FASHIONPHILE (the "company"), the leading e-commerce company focused exclusively on pre-owned ultra-luxury handbags, watches and fine jewellry, announced that it has raised $38.5 million in Series B funding led by NewSpring Growth, the dedicated growth and expansion strategy of private equity firm NewSpring. This funding round follows FASHIONPHILE's minority investment from Neiman Marcus in April 2019, which resulted in the opening of the company’s studio drop-off locations in certain Neiman Marcus stores. DC Advisory was the exclusive financial advisor to FASHIONPHILE on both transactions.

Founded in 1999, FASHIONPHILE is the leading pre-owned ultra-luxury pioneer who ranked as one of the top ten searched fashion brands on Google in 2018. The company is known for its never-ending inventory of the most coveted handbags and accessories, a direct buyout model, and best-in-class authentication. Their innovative retail partnership with Neiman Marcus has accelerated the luxury lifecycle to a velocity unparalleled anywhere else in the world, bridging the primary and secondary market through FASHIONPHILE’s innovative e-commerce technology, proprietary pricing algorithm, and pioneering authentication platform.

This funding will drive operational and geographic scale, further expanding their omni-channel footprint and opening regional fulfillment centers both domestically and abroad. The funding will also drive advancement across the company's suite of proprietary technologies with a focus on enhanced automation and artificial intelligence including patent pending visual recognition technology.

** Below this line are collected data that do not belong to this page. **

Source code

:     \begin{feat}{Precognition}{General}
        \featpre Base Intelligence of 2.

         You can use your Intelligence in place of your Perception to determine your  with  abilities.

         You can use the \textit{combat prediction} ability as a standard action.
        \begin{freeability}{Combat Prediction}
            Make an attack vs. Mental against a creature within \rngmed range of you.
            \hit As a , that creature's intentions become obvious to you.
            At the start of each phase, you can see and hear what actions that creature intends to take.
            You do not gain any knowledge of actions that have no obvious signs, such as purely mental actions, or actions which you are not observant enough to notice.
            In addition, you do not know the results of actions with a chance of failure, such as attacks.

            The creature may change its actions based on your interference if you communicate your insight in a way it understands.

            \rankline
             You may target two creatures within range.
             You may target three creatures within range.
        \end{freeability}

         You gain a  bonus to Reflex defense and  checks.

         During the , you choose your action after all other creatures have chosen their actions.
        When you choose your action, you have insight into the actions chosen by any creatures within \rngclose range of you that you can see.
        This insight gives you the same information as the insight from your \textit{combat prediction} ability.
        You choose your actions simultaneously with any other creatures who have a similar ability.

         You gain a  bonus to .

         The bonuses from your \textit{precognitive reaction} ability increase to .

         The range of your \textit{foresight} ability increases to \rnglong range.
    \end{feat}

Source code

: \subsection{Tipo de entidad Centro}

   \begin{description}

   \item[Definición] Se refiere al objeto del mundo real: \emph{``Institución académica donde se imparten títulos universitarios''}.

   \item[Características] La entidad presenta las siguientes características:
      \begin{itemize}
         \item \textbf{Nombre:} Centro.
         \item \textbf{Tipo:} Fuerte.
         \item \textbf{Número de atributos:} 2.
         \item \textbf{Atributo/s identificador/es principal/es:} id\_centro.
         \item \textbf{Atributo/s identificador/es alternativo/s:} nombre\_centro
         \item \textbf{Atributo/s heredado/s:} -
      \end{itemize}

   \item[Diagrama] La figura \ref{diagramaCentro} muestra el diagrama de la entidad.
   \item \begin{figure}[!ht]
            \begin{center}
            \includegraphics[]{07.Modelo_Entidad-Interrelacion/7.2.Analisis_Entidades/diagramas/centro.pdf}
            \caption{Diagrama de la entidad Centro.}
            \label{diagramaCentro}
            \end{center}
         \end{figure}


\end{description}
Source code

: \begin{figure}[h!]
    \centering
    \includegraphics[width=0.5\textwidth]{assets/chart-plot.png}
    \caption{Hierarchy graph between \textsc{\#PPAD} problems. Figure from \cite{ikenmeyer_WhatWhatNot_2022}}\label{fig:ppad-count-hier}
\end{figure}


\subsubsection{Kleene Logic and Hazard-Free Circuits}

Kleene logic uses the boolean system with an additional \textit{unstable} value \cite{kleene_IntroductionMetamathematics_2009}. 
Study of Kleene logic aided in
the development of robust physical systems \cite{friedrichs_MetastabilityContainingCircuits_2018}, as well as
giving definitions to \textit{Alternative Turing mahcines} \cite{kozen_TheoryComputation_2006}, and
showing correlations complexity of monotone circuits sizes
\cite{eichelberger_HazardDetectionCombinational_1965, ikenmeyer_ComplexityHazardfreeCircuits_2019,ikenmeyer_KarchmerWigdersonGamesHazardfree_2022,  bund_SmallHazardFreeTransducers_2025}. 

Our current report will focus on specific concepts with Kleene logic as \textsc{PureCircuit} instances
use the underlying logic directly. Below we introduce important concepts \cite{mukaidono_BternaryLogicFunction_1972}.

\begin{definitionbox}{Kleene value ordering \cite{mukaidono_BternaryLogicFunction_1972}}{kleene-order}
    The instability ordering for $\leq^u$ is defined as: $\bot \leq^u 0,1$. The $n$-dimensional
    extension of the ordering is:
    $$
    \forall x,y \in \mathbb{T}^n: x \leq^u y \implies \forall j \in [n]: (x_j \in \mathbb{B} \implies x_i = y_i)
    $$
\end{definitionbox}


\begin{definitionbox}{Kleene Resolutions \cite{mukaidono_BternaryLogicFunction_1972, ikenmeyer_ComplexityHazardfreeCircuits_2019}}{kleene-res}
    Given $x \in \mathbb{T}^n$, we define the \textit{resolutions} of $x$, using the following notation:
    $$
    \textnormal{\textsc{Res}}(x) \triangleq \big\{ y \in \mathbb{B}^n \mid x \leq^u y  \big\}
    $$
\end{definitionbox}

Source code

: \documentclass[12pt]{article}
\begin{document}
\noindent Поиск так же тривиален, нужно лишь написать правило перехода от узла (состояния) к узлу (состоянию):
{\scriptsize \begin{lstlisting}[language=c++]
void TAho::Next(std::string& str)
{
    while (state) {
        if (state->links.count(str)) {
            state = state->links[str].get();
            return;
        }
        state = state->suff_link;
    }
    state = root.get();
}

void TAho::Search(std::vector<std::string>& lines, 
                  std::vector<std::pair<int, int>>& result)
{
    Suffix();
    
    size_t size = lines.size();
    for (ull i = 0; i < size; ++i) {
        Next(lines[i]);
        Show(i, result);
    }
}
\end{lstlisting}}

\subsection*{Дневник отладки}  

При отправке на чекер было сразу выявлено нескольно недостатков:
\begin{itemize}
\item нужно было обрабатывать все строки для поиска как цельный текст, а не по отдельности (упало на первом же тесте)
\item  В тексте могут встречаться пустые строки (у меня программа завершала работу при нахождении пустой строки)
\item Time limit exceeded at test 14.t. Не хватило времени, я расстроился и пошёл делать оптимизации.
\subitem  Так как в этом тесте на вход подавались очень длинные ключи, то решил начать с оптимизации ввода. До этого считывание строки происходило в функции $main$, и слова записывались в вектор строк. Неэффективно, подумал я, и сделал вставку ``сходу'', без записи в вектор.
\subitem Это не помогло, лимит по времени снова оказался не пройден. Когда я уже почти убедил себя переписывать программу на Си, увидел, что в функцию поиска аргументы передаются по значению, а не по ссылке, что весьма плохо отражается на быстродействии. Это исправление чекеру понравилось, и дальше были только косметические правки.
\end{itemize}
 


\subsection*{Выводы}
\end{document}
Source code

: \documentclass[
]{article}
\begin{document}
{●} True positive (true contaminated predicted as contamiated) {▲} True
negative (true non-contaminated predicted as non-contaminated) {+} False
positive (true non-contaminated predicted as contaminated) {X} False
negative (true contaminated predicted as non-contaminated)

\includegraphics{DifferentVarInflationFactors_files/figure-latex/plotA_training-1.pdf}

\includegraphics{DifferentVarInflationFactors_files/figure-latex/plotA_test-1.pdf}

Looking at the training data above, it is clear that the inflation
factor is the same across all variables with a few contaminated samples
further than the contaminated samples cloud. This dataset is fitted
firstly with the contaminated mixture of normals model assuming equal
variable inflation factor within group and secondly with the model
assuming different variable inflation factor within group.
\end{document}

"The DC Advisory team was an exceptional partner and delivered an outstanding result by exploring all alternatives and managing our transaction from inception to close."

Sarah Davis
FASHIONPHILE Co-founder & President

"We were impressed by DC Advisory's tireless advocacy, knowledge and determination to get a successful deal done for the company. They generated a fantastic outcome in helping us find a new partner that will support us in our next stage of growth and success."